Wait, no, that drop off and increase in clock speed is after it completed, it even says beneath it:
For reference, here’s what the frequency functionality looks like when operating under settings with MCE disabled via XMP II and the “No” prompt. This plot takes place over a 23-minute Blender render, so this is a real-world use case of the i9-9900K. Notice that there is a sharp fall-off after about 30 seconds, where average all-core frequency plummets from 4.7GHz to 4.2GHz. Notice that the power consumption remains at almost exactly 95W for the entire test, pegged to 94.9W and relatively flat. This corresponds to the right axis, with frequency on the left. This feels like an RTX flashback, where we’re completely power-limited. The difference is that this is under the specification, despite the CPU clearly being capable of more. You’ll see that the frequency picks up again when the workload ends, leaving us with unchallenged idle frequencies.

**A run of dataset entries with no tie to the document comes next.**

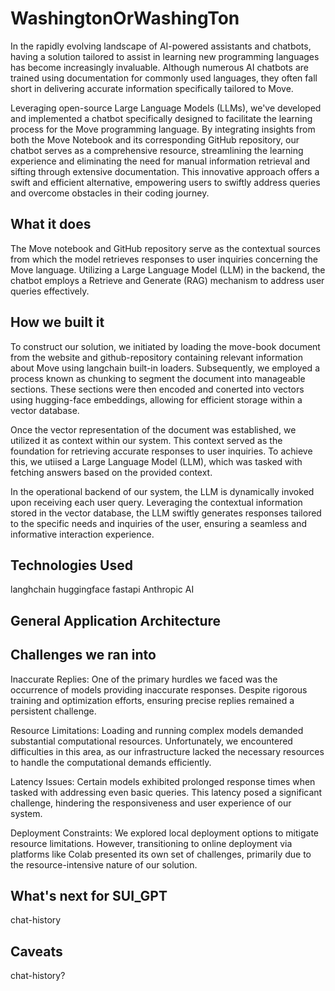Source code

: # WashingtonOrWashingTon

In the rapidly evolving landscape of AI-powered assistants and chatbots, having a solution tailored to assist in learning new programming languages has become increasingly invaluable. Although numerous AI chatbots are trained using documentation for commonly used languages, they often fall short in delivering accurate information specifically tailored to Move.

Leveraging open-source Large Language Models (LLMs), we've developed and implemented a chatbot specifically designed to facilitate the learning process for the Move programming language. By integrating insights from both the Move Notebook and its corresponding GitHub repository, our chatbot serves as a comprehensive resource, streamlining the learning experience and eliminating the need for manual information retrieval and sifting through extensive documentation. This innovative approach offers a swift and efficient alternative, empowering users to swiftly address queries and overcome obstacles in their coding journey.

## What it does

The Move notebook and GitHub repository serve as the contextual sources from which the model retrieves responses to user inquiries concerning the Move language. Utilizing a Large Language Model (LLM) in the backend, the chatbot employs a Retrieve and Generate (RAG) mechanism to address user queries effectively.

## How we built it

To construct our solution, we initiated by loading the move-book document from the website and github-repository containing relevant information about Move using langchain built-in loaders. Subsequently, we employed a process known as chunking to segment the document into manageable sections. These sections were then encoded and conerted into vectors using hugging-face embeddings, allowing for efficient storage within a vector database.

Once the vector representation of the document was established, we utilized it as context within our system. This context served as the foundation for retrieving accurate responses to user inquiries. To achieve this, we utiised a Large Language Model (LLM), which was tasked with fetching answers based on the provided context.

In the operational backend of our system, the LLM is dynamically invoked upon receiving each user query. Leveraging the contextual information stored in the vector database, the LLM swiftly generates responses tailored to the specific needs and inquiries of the user, ensuring a seamless and informative interaction experience.

## Technologies Used

langhchain 
huggingface
fastapi
Anthropic AI

## General Application Architecture


## Challenges we ran into
Inaccurate Replies: One of the primary hurdles we faced was the occurrence of models providing inaccurate responses. Despite rigorous training and optimization efforts, ensuring precise replies remained a persistent challenge.

Resource Limitations: Loading and running complex models demanded substantial computational resources. Unfortunately, we encountered difficulties in this area, as our infrastructure lacked the necessary resources to handle the computational demands efficiently.

Latency Issues: Certain models exhibited prolonged response times when tasked with addressing even basic queries. This latency posed a significant challenge, hindering the responsiveness and user experience of our system.

Deployment Constraints: We explored local deployment options to mitigate resource limitations. However, transitioning to online deployment via platforms like Colab presented its own set of challenges, primarily due to the resource-intensive nature of our solution.

## What's next for SUI_GPT
chat-history

## Caveats
chat-history?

The article itself even states how there's better performance because of the violations of Intel's rules, and how performance is punished for following Intel's spec.
So, doesn't this mean that, if Intel's spec, which Intel doesn't seem to be too enthusiastic about enforcing, is followed, then their performance (also, benchmarks) will suffer?
If their spec is followed, will they be able to hold on to the so-called (and quite overblown) "gaming performance" crown?
And that's with desktop systems. I would agree that laptops should be following things strictly, but, again, are they for this system? Or is single-thread the only thing they can do because keeping the rest of the cores minimally utilized is the only way they can take advantage of their high clocks and keep thermals at sane levels?
EDIT: Also, did you ever wonder
why around the 8th gen or so that Intel suddenly changed their methodology on how they determined TDP? If they applied the new standard to their older chips, would they have lower values than were advertised back in their day (Kaby Lake and earlier)? If they applied the same standard to Ryzen, would Ryzen's TDP be lower as well?